§ Dataset entries:
- - -

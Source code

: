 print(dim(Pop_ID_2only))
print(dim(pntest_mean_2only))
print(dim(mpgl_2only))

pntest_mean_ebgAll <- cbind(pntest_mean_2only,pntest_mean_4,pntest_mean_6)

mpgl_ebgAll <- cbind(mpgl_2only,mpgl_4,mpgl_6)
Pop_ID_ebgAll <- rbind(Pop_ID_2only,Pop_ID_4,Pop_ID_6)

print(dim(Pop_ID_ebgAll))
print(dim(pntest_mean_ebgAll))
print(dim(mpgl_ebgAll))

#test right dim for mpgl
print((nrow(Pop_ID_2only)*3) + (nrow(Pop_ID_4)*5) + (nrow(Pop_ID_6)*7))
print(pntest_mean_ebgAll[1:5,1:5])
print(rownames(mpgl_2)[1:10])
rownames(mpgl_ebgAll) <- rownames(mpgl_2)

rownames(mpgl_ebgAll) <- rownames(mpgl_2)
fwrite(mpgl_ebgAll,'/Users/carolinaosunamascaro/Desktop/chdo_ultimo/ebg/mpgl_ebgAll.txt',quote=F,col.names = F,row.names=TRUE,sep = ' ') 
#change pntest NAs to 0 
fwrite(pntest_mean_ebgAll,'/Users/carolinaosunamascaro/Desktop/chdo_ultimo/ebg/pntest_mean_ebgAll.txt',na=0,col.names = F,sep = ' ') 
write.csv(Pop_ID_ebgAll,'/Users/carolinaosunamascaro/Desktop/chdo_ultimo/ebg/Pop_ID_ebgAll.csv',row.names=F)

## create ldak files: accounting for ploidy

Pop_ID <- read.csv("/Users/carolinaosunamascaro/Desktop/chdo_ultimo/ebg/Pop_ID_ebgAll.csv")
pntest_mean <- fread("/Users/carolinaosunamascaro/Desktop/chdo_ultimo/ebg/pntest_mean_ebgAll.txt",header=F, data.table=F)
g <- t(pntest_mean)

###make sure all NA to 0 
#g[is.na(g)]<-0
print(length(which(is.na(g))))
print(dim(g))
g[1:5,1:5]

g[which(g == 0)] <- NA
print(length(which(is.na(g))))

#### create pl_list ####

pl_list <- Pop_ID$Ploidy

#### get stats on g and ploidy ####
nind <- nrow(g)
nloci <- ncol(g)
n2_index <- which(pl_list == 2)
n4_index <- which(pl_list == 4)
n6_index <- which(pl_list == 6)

- - -

§ Instructions to follow: Set the data down again in full. Keep it exact.

§ Response:
Source code

: print(dim(Pop_ID_2only))
print(dim(pntest_mean_2only))
print(dim(mpgl_2only))

pntest_mean_ebgAll <- cbind(pntest_mean_2only,pntest_mean_4,pntest_mean_6)

mpgl_ebgAll <- cbind(mpgl_2only,mpgl_4,mpgl_6)
Pop_ID_ebgAll <- rbind(Pop_ID_2only,Pop_ID_4,Pop_ID_6)

print(dim(Pop_ID_ebgAll))
print(dim(pntest_mean_ebgAll))
print(dim(mpgl_ebgAll))

#test right dim for mpgl
print((nrow(Pop_ID_2only)*3) + (nrow(Pop_ID_4)*5) + (nrow(Pop_ID_6)*7))
print(pntest_mean_ebgAll[1:5,1:5])
print(rownames(mpgl_2)[1:10])
rownames(mpgl_ebgAll) <- rownames(mpgl_2)

rownames(mpgl_ebgAll) <- rownames(mpgl_2)
fwrite(mpgl_ebgAll,'/Users/carolinaosunamascaro/Desktop/chdo_ultimo/ebg/mpgl_ebgAll.txt',quote=F,col.names = F,row.names=TRUE,sep = ' ') 
#change pntest NAs to 0 
fwrite(pntest_mean_ebgAll,'/Users/carolinaosunamascaro/Desktop/chdo_ultimo/ebg/pntest_mean_ebgAll.txt',na=0,col.names = F,sep = ' ') 
write.csv(Pop_ID_ebgAll,'/Users/carolinaosunamascaro/Desktop/chdo_ultimo/ebg/Pop_ID_ebgAll.csv',row.names=F)

## create ldak files: accounting for ploidy

Pop_ID <- read.csv("/Users/carolinaosunamascaro/Desktop/chdo_ultimo/ebg/Pop_ID_ebgAll.csv")
pntest_mean <- fread("/Users/carolinaosunamascaro/Desktop/chdo_ultimo/ebg/pntest_mean_ebgAll.txt",header=F, data.table=F)
g <- t(pntest_mean)

###make sure all NA to 0 
#g[is.na(g)]<-0
print(length(which(is.na(g))))
print(dim(g))
g[1:5,1:5]

g[which(g == 0)] <- NA
print(length(which(is.na(g))))

#### create pl_list ####

pl_list <- Pop_ID$Ploidy

#### get stats on g and ploidy ####
nind <- nrow(g)
nloci <- ncol(g)
n2_index <- which(pl_list == 2)
n4_index <- which(pl_list == 4)
n6_index <- which(pl_list == 6)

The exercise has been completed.